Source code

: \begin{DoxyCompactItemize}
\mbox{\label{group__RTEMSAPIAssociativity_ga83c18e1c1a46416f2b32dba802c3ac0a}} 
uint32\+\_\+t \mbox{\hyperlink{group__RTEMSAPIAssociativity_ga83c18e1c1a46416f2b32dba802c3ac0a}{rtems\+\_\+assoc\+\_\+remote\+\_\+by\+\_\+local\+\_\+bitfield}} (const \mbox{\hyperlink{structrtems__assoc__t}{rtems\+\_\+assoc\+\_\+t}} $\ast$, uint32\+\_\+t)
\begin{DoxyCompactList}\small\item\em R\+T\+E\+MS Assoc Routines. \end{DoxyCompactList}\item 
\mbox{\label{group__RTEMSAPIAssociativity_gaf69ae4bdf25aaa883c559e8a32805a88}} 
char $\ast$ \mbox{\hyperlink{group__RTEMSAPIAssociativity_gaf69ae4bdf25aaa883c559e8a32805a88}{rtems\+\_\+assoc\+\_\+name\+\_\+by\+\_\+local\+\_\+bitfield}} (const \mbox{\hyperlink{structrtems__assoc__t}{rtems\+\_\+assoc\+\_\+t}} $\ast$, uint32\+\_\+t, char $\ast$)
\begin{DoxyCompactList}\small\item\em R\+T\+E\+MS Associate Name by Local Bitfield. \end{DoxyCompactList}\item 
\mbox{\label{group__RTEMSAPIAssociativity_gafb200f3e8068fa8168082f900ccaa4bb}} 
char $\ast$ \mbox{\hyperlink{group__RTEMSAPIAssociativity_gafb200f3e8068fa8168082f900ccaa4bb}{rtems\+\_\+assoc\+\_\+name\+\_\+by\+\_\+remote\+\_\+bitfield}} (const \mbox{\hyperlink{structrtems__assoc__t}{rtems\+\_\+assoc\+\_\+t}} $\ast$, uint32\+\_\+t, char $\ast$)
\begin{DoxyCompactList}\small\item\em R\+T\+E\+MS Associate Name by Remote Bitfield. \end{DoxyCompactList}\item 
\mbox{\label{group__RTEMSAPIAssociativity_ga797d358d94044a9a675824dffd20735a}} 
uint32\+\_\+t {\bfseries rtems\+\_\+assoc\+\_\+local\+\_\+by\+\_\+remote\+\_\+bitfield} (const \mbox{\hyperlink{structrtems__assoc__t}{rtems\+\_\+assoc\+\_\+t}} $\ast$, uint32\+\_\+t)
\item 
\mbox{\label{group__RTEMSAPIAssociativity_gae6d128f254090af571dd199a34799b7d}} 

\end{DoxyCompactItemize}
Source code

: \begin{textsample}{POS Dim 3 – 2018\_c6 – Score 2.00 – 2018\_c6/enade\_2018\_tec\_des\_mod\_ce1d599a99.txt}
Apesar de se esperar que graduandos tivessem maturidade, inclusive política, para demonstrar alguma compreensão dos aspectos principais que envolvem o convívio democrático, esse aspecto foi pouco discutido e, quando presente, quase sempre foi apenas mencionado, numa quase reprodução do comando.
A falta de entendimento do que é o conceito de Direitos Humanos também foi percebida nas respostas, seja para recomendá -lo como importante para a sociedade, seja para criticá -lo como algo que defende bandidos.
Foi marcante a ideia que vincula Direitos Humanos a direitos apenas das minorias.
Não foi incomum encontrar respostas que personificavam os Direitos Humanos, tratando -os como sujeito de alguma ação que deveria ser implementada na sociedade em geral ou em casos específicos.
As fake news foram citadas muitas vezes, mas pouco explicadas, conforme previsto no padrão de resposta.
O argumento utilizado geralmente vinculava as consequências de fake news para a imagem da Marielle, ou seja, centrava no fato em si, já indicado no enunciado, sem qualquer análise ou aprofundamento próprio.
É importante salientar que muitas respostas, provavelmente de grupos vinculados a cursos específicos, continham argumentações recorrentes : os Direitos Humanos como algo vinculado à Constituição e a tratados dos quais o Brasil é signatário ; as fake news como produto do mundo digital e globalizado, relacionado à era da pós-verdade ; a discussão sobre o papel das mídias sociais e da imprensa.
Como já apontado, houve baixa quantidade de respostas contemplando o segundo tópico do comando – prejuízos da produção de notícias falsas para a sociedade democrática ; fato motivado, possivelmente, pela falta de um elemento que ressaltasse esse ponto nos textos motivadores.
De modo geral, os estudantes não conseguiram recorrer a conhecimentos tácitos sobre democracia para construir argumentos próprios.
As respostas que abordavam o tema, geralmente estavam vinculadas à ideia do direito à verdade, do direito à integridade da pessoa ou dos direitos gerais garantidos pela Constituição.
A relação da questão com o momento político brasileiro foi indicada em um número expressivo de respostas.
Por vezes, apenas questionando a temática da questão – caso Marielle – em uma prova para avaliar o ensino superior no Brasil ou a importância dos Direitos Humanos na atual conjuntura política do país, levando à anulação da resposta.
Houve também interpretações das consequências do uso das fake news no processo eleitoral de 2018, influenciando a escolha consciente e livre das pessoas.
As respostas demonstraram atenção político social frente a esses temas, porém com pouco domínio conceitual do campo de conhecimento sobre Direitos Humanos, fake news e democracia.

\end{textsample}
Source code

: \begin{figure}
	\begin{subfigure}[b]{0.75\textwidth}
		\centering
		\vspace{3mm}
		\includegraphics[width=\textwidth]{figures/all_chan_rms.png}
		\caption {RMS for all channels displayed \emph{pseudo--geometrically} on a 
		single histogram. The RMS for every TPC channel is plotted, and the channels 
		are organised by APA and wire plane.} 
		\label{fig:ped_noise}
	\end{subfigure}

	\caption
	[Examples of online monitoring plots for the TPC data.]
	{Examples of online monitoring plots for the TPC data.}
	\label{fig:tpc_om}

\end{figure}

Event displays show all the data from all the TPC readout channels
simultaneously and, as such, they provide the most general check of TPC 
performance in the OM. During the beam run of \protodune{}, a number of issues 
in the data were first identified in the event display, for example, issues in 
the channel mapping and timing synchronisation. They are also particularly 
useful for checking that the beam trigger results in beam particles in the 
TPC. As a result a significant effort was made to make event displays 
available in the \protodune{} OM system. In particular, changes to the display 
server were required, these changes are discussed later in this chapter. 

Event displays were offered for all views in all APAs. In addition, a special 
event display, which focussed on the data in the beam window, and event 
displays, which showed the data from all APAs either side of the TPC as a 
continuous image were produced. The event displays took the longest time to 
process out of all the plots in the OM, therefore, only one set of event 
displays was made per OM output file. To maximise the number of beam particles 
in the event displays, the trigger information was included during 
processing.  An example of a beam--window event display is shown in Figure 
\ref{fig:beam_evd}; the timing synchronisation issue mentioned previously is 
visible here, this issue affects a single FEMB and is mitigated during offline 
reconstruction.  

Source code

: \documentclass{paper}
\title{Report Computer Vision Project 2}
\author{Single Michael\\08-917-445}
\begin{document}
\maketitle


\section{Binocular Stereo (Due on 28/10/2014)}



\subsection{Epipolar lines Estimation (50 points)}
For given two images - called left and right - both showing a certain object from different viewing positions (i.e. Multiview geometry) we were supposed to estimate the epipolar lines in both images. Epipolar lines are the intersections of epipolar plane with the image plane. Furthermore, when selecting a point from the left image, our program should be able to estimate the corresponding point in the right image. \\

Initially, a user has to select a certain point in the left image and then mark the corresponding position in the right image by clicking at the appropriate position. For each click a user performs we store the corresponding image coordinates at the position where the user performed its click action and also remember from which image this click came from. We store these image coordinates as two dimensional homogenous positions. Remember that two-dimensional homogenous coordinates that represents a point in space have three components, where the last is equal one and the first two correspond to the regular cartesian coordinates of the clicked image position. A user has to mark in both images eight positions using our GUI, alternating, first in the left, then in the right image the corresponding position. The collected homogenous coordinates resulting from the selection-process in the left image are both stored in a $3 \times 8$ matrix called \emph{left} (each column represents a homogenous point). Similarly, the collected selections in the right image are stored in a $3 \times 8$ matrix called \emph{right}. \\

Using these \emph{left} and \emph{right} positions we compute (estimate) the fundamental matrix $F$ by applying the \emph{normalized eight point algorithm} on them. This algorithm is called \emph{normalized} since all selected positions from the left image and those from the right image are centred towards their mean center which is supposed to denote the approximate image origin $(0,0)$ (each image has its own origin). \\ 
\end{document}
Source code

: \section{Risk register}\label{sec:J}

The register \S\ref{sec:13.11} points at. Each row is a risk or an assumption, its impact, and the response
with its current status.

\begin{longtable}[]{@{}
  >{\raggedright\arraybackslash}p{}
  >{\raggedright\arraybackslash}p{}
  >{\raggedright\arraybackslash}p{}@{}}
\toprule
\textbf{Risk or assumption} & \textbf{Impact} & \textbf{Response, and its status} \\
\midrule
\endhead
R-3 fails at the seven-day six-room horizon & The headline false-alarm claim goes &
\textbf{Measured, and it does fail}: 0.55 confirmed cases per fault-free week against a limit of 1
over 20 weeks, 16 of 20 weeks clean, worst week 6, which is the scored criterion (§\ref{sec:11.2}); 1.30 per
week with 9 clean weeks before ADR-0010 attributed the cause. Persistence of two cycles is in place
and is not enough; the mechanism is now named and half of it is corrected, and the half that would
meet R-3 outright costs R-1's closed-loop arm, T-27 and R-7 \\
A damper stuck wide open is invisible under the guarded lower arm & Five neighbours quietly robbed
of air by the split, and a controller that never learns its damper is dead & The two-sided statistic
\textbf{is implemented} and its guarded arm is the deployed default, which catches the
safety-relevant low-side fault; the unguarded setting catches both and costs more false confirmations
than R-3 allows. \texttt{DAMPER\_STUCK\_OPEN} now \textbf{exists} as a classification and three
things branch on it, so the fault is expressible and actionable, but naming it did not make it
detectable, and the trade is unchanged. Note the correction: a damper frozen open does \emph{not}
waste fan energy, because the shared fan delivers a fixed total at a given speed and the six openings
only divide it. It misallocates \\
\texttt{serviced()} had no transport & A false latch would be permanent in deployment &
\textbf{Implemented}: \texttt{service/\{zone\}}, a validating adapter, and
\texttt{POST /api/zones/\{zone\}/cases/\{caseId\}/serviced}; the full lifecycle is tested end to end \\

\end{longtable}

* [What you are asked to do] Looking at the records above, return exactly the lines from the line with "Initially, a user" to the line with "over 20 weeks, 16", both ends included.

* [Task output]
Initially, a user has to select a certain point in the left image and then mark the corresponding position in the right image by clicking at the appropriate position. For each click a user performs we store the corresponding image coordinates at the position where the user performed its click action and also remember from which image this click came from. We store these image coordinates as two dimensional homogenous positions. Remember that two-dimensional homogenous coordinates that represents a point in space have three components, where the last is equal one and the first two correspond to the regular cartesian coordinates of the clicked image position. A user has to mark in both images eight positions using our GUI, alternating, first in the left, then in the right image the corresponding position. The collected homogenous coordinates resulting from the selection-process in the left image are both stored in a $3 \times 8$ matrix called \emph{left} (each column represents a homogenous point). Similarly, the collected selections in the right image are stored in a $3 \times 8$ matrix called \emph{right}. \\

Using these \emph{left} and \emph{right} positions we compute (estimate) the fundamental matrix $F$ by applying the \emph{normalized eight point algorithm} on them. This algorithm is called \emph{normalized} since all selected positions from the left image and those from the right image are centred towards their mean center which is supposed to denote the approximate image origin $(0,0)$ (each image has its own origin). \\ 
\end{document}
Source code

: \section{Risk register}\label{sec:J}

The register \S\ref{sec:13.11} points at. Each row is a risk or an assumption, its impact, and the response
with its current status.

\begin{longtable}[]{@{}
  >{\raggedright\arraybackslash}p{}
  >{\raggedright\arraybackslash}p{}
  >{\raggedright\arraybackslash}p{}@{}}
\toprule
\textbf{Risk or assumption} & \textbf{Impact} & \textbf{Response, and its status} \\
\midrule
\endhead
R-3 fails at the seven-day six-room horizon & The headline false-alarm claim goes &
\textbf{Measured, and it does fail}: 0.55 confirmed cases per fault-free week against a limit of 1
over 20 weeks, 16 of 20 weeks clean, worst week 6, which is the scored criterion (§\ref{sec:11.2}); 1.30 per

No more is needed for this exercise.